Data is central to accountability systems. How do you use data in your work?
We use data extensively. On my desktop I have a dashboard button that I can click and see what percentage and how many of my students have passed the college readiness exam. I don’t go this far, but I could look at how individual students are doing on state accountability metrics. I also could look at their attendance and classroom grades. I have a dashboard button on my computer where I can pull up data anytime and go as deep as I want in any issue we think is important in our district.
How do you translate that orientation to the school level? How are you getting teachers to use it, for example?
Some of this we do well, and some we need to get better at doing. A lot of this is working with teachers to see how information can help them, make life easier for them, and help them to be more successful in their jobs.
How do you hire or develop educators with an entrepreneurial mindset for student success? What do you talk about with them or work on to develop that drive?
It takes a good balance between being patient but yet expecting things. I call it a patient impatience. This is critical.
We’re in a time where superintendents are brought in from the outside and seen as miracle workers. But most of them don’t last more than about three years. A lot of times they bring in a whole team with them from the outside, and they just get spit out.
I came in here as an outsider, but I started working with the people inside and then gradually brought in a few people from outside as needed. Most districts have the people inside that can do the work. It is changing the mindsets. This requires working by example. A lot of work has to be done within when you’re trying to change a culture and create systemic change.

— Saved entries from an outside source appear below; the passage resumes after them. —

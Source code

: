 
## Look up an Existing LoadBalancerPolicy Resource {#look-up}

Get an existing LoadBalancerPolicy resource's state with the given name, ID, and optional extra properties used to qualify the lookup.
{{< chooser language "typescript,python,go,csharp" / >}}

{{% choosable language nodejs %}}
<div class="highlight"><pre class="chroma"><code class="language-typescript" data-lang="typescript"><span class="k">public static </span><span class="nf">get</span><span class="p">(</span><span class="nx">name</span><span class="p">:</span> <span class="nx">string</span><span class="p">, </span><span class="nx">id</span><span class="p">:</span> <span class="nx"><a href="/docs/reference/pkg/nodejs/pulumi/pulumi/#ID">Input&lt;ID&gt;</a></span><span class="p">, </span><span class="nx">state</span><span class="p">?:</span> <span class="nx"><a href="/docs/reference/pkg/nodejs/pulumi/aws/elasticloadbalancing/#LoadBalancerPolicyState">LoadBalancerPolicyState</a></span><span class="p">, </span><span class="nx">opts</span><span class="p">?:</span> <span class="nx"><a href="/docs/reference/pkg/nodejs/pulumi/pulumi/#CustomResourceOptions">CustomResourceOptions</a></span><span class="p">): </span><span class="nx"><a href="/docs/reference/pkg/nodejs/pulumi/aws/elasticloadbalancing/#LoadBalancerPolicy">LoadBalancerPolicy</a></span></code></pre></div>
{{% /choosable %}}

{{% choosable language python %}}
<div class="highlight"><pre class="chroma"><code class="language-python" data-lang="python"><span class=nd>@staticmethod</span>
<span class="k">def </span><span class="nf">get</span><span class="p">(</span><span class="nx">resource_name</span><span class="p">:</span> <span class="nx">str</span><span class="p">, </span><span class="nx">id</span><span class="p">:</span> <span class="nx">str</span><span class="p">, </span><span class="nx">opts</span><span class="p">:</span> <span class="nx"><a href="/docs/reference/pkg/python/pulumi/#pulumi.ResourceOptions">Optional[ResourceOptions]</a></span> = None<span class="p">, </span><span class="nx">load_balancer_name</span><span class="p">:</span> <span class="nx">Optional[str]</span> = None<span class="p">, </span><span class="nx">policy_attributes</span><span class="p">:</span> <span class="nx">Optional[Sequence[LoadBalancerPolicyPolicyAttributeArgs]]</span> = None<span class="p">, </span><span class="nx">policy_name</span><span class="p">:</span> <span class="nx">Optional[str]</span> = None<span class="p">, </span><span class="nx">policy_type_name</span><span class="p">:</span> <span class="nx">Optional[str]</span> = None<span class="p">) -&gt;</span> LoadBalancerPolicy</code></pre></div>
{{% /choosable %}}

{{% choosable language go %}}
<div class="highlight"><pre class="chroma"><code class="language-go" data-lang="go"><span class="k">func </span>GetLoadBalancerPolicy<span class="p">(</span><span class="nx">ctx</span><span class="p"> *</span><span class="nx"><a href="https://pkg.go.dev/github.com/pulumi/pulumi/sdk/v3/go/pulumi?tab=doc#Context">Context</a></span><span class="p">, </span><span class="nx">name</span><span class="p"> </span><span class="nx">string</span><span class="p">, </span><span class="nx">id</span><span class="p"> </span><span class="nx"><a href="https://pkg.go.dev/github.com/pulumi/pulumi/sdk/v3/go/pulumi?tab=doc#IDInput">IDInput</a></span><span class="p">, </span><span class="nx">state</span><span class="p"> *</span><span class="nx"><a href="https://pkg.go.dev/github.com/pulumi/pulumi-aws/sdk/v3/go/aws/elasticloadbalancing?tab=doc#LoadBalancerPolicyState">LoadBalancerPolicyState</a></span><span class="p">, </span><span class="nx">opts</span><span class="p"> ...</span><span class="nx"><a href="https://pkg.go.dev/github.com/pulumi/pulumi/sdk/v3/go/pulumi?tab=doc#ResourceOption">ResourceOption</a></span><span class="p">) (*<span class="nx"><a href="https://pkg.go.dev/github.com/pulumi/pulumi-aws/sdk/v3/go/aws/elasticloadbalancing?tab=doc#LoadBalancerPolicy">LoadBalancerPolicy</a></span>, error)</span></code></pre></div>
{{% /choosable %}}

Focusing on key areas and getting some early wins is important. That builds credibility. We made progress here quickly on the dropout rate, for example.
We started celebrating successes, too, in our key areas. As people saw out-of-the-box solutions making a difference, like opening a dual-enrollment high school for dropouts and students between the ages of 18 and 26 who did not complete high school, they saw we valued solutions. Then, things started happening.
What uncomfortable truth or truths have we been unwilling to address in education?
For one, we’ve been unwilling to address the resources it takes to educate the very hardest-to-serve students. For example, some of our students need case management at our dropout recovery programs.
Another uncomfortable truth is that, as a system, we’ve failed to fully deliver on the promise of some of the choice options, such as charter schools. When Texas started discussing charters in the 1990s, a lot of the idea was to take what we learned from charter schools and use it to improve schools in general. I don’t think we’ve kept that focus.
We haven’t dug in and looked at what it would take to design a charter, or two or three top charters, to really turn around education in a struggling neighborhood in Dallas, San Antonio, or Houston. We should give the people with the best proposal a neighborhood and let them take responsibility for the entire neighborhood. The current system doesn’t allow us to dig in to know what it really takes to work with every student.
What is at stake for us to get these issues right? What’s at stake for Pharr–San Juan–Alamo?
Everything’s at stake for Pharr–San Juan–Alamo, the whole state of Texas, and our economy. If we don’t improve social mobility, we’re going to become more divided than we already seem to be.